While RPGFan did not comment much on the story, the reviewer liked the reversal of role-playing tradition by having players control a female lead for much of the game. Eisenbeis cited both the main narrative and later additional storylines as high points of the game. The game's art design was universally praised by critics, with praise focusing on its character and background designs, in addition to the smooth animation of sprites. The PSP port was criticized by multiple outlets for the lack of effort put into the process, mainly citing the lack of 16:9 screen support.

Review scores
| Publication | Score |
|---|---|
| Consoles + | 91% |
| Famitsu | 29/40 |
| Hardcore Gamer | 4/5 |
| Joypad | 85% |
| RPGFan | 95% |
| GamerTell | 8/10 |
| Weekly TV Gamer | 7.75/10 |

==Legacy==

Due to the commercial failure of Princess Crown, Kamitani's team was blacklisted in the game industry, which hampered Kamitani's future career for some time. Shortly after the game's release, Atlus Kansai was dissolved and several staff members went on to found Noise Factory. Atlus and Sega would go on to collaborate on multiple projects following Princess Crown.

Kamitani founded Vanillaware with former Atlus staff members and produced Odin Sphere for the PlayStation 2; Odin Sphere was a critical and commercial success, establishing both Vanillaware and Kamitani in the gaming industry.
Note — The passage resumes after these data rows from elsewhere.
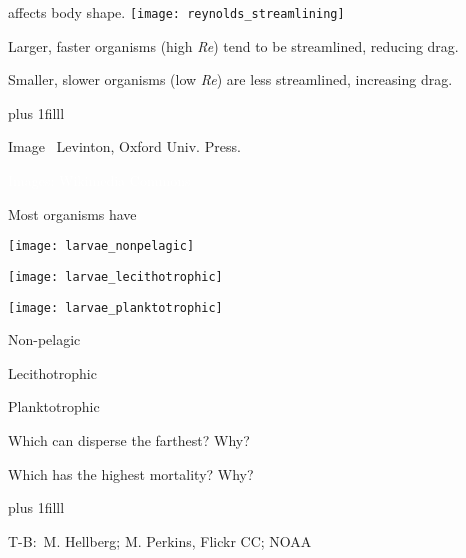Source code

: \documentclass[t]{beamer}
\begin{document}
\begin{frame}[t]{ affects body shape.}
	\texttt{[image: reynolds\_streamlining]}
	\begin{multicols}{2}
		\hangpara Larger, faster organisms (high \textit{Re}) tend to be streamlined, reducing drag.

		\columnbreak

		\hangpara Smaller, slower organisms (low \textit{Re}) are less streamlined, increasing drag.

	\end{multicols}

\vskip0pt plus 1filll

\tiny Image \textcopyright\, Levinton, Oxford Univ. Press.
\end{frame}

{
\begin{frame}[b]
\hspace*{60mm}\tiny\textcolor{white}{Images: Wikimedia Commons}
\end{frame}
}

\begin{frame}[t]{Most organisms have }
	\begin{multicols}{2}

	\begin{center}
		\texttt{[image: larvae\_nonpelagic]}
		
		\texttt{[image: larvae\_lecithotrophic]}

		\texttt{[image: larvae\_planktotrophic]}
	\end{center}	
	\columnbreak
	
		Non-pelagic
		
		Lecithotrophic
		
		Planktotrophic
		
		\vspace*{\baselineskip}
		
		Which can disperse the farthest? Why?		
		
		\vspace*{\baselineskip}
		
		Which has the highest mortality? Why?
	
	\end{multicols}
	
	\vskip0pt plus 1filll
	
	\tiny T-B: \textcopyright\,M. Hellberg; M. Perkins, Flickr CC; NOAA
\end{frame}
\end{document}
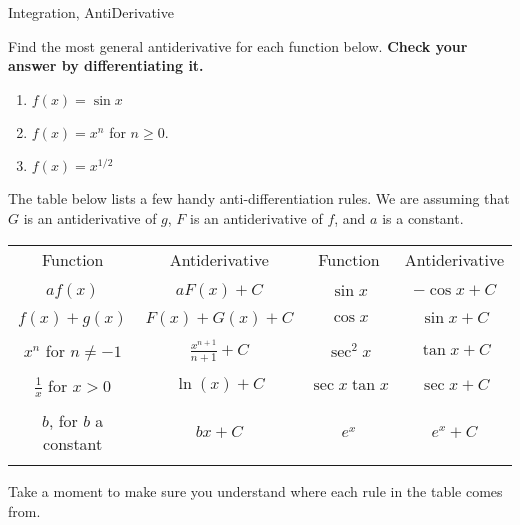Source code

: \begin{tagblock}{Integration, AntiDerivative}
\begin{question}

	Find the most general antiderivative for each function below. \textbf{Check your answer by differentiating it.}
\begin{enumerate}
\item $\displaystyle{f(x) = \sin x}$
\vspace{1in}
\item $\displaystyle{f(x) = x^n}$ for $n\geq 0$.
\vspace{1in}
\item $\displaystyle{f(x) = x^{1/2}}$
\vspace{1in}
\end{enumerate}

The table below lists a few handy anti-differentiation rules. We are assuming that $G$ is an antiderivative of $g$, $F$ is an antiderivative of $f$, and $a$ is a constant.\\
\begin{table}[h]

\begin{center}
\begin{tabular}{|c|c||c|c|}\hline
Function & Antiderivative & Function & Antiderivative \\ 
& & & \\ \hline
$af(x)$ & $aF(x) + C$ & $\sin x$ & $-\cos x+C$ \\
& & & \\
$f(x) + g(x)$ & $F(x)+G(x)+C$ & $\cos x$ & $\sin x+C$ \\
& & & \\
$x^n$ for $n\neq -1$ & $\frac{x^{n+1}}{n+1} + C$ & $\sec^2 x$ & $\tan x +C$ \\ 
& & & \\
$\frac{1}{x}$ for $x>0$ & $\ln(x)+ C$ & $ \sec x \tan x$ & $\sec x +C$ \\
 & & & \\  
 $b$, for $b$ a constant & $bx+C$ &  $e^x$ & $e^x+C$  \\
 &&& \\ \hline



\end{tabular}
\end{center}
\label{default}
\end{table}%

Take a moment to make sure you understand where each rule in the table comes from.
	

\end{question}
\end{tagblock}
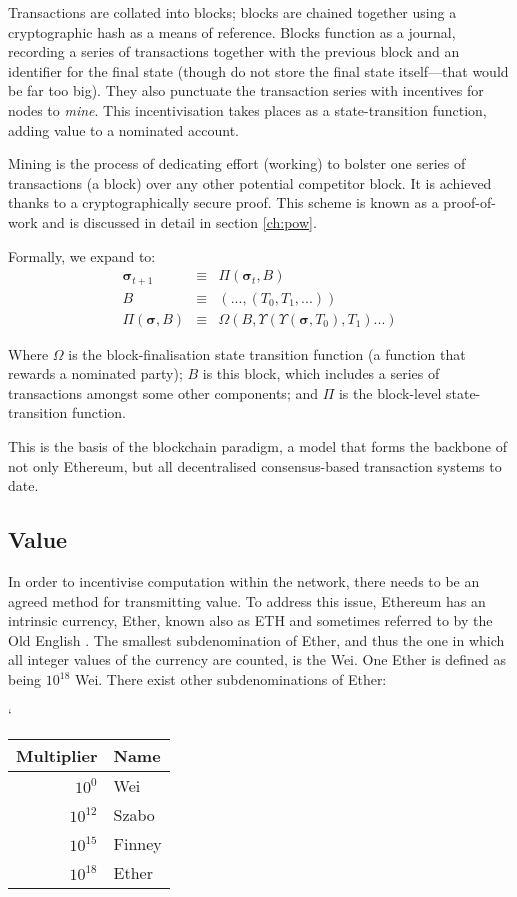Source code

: \documentclass[9pt,oneside]{amsart}
\begin{document}
\begin{multicols}{2}
Transactions are collated into blocks; blocks are chained together using a cryptographic hash as a means of reference. Blocks function as a journal, recording a series of transactions together with the previous block and an identifier for the final state (though do not store the final state itself---that would be far too big). They also punctuate the transaction series with incentives for nodes to \textit{mine}. This incentivisation takes places as a state-transition function, adding value to a nominated account.

Mining is the process of dedicating effort (working) to bolster one series of transactions (a block) over any other potential competitor block. It is achieved thanks to a cryptographically secure proof. This scheme is known as a proof-of-work and is discussed in detail in section \ref{ch:pow}.

Formally, we expand to:
\begin{eqnarray}
\boldsymbol{\sigma}_{t+1} & \equiv & \Pi(\boldsymbol{\sigma}_t, B) \\
B & \equiv & (..., (T_0, T_1, ...) ) \\
\Pi(\boldsymbol{\sigma}, B) & \equiv & \Omega(B, \Upsilon(\Upsilon(\boldsymbol{\sigma}, T_0), T_1) ...)
\end{eqnarray}

Where $\Omega$ is the block-finalisation state transition function (a function that rewards a nominated party); $B$ is this block, which includes a series of transactions amongst some other components; and $\Pi$ is the block-level state-transition function.

This is the basis of the blockchain paradigm, a model that forms the backbone of not only Ethereum, but all decentralised consensus-based transaction systems to date.

\subsection{Value}

In order to incentivise computation within the network, there needs to be an agreed method for transmitting value. To address this issue, Ethereum has an intrinsic currency, Ether, known also as {\small ETH} and sometimes referred to by the Old English \DH{}. The smallest subdenomination of Ether, and thus the one in which all integer values of the currency are counted, is the Wei. One Ether is defined as being $10^{18}$ Wei. There exist other subdenominations of Ether:
\par`
\begin{center}
\begin{tabular}{rl}
\toprule
Multiplier & Name \\
\midrule
$10^0$ & Wei \\
$10^{12}$ & Szabo \\
$10^{15}$ & Finney \\
$10^{18}$ & Ether \\
\bottomrule
\end{tabular}
\end{center}
\par


\end{multicols}
\end{document}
Both Odin Sphere and Vanillaware's next game Muramasa: The Demon Blade were designed as spiritual successors to Princess Crown, with the former evolving its narrative and the latter its gameplay.
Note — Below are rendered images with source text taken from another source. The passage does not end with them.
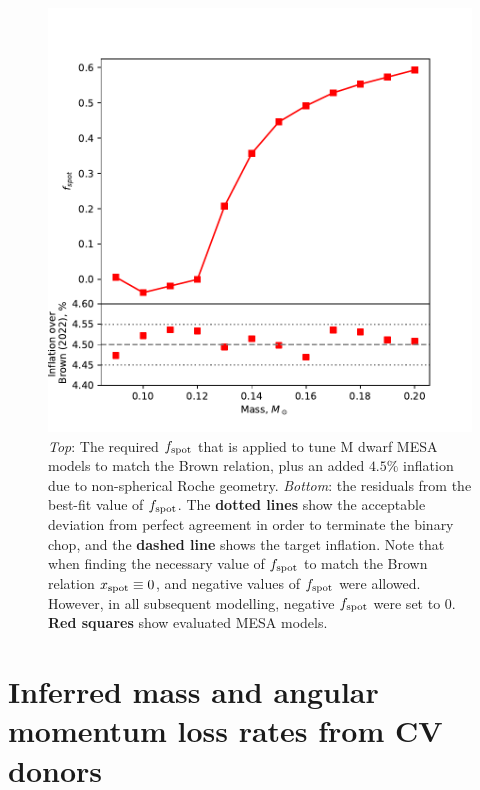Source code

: \begin{figure}
    \centering
    \includegraphics[width=\textwidth]{figures/modelling/fspot_relation_to_match_brown_plus_4.5.pdf}
    \caption{{\it Top}: The required $f_{\rm spot}$ that is applied to tune M dwarf MESA models to match the Brown relation, plus an added $4.5\%$ inflation due to non-spherical Roche geometry. {\it Bottom}: the residuals from the best-fit value of $f_{\rm spot}$. The {\bf dotted lines} show the acceptable deviation from perfect agreement in order to terminate the binary chop, and the {\bf dashed line} shows the target inflation. Note that when finding the necessary value of $f_{\rm spot}$ to match the Brown relation $x_{\rm spot} \equiv 0$, and negative values of $f_{\rm spot}$ were allowed. However, in all subsequent modelling, negative $f_{\rm spot}$ were set to 0. {\bf Red squares} show evaluated MESA models.}
    \label{fig:modelling:fspot mass relationship}
\end{figure}



\section{Inferred mass and angular momentum loss rates from CV donors}
\label{sect:modelling:donor mass loss rates}

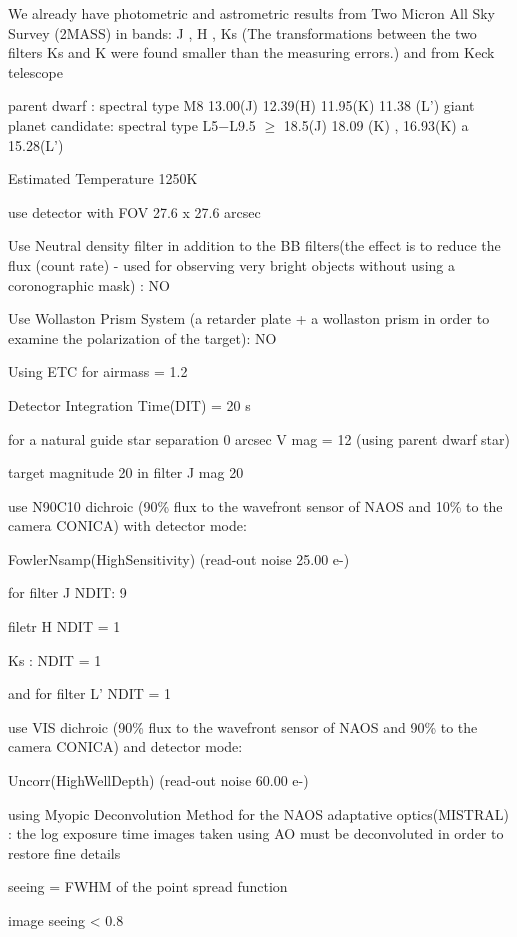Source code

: \documentclass[12pt,a4paper]{article}  %
\begin{document}
We already have photometric and astrometric results  from Two Micron All Sky Survey (2MASS) in bands: J , H , Ks (The transformations between the two filters Ks and K were found smaller than the measuring errors.) and from Keck telescope 

parent dwarf : spectral type M8  13.00(J) 12.39(H) 11.95(K) 11.38 (L') 
giant planet candidate: spectral type L5−L9.5 $\ge$ 18.5(J)  18.09 (K) , 16.93(K) a 15.28(L') 


Estimated Temperature 1250K 




use detector with FOV 27.6 x 27.6 arcsec

Use Neutral density filter in addition to the BB filters(the effect is to reduce the flux (count rate) - used for observing very bright objects without using a coronographic mask) : NO

Use Wollaston Prism System (a retarder plate + a wollaston prism in order to examine the polarization of the target): NO



Using ETC for airmass = 1.2 

Detector Integration Time(DIT) = 20 s

for a natural guide star separation 0 arcsec  V mag = 12  (using parent dwarf star)

target magnitude 20 in filter J mag 20  

use N90C10 dichroic (90\% flux to the wavefront sensor  of NAOS and 10\% to the camera CONICA) with detector mode:

FowlerNsamp(HighSensitivity) (read-out noise 25.00 e-)

for filter J   NDIT: 9  

filetr H NDIT = 1

Ks : NDIT = 1

and  for filter L' NDIT = 1 

use VIS dichroic (90\% flux to the wavefront sensor  of NAOS and 90\% to the camera CONICA) and  detector mode:

Uncorr(HighWellDepth) (read-out noise 60.00 e-)



using Myopic Deconvolution Method for the NAOS adaptative optics(MISTRAL) : the log exposure time images taken using AO must be deconvoluted in order to restore fine details

seeing = FWHM of the point spread function 

image seeing < 0.8
\end{document}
A sequel to Princess Crown was being drafted by Kamitani during the later development phase and into 1998. Intended as a 3D title for Sega's Dreamcast, the project was cancelled following the commercial failure of Princess Crown and dispersal of Atlus Kansai. Early artwork created by Kamitani for the game was later repurposed for Fantasy Earth: The Ring of Dominion, on which Kamitani served as art director. The sequel was eventually redesigned by Kamitani as the 2D action role-playing game Dragon's Crown, and was released in 2013 to critical and commercial success.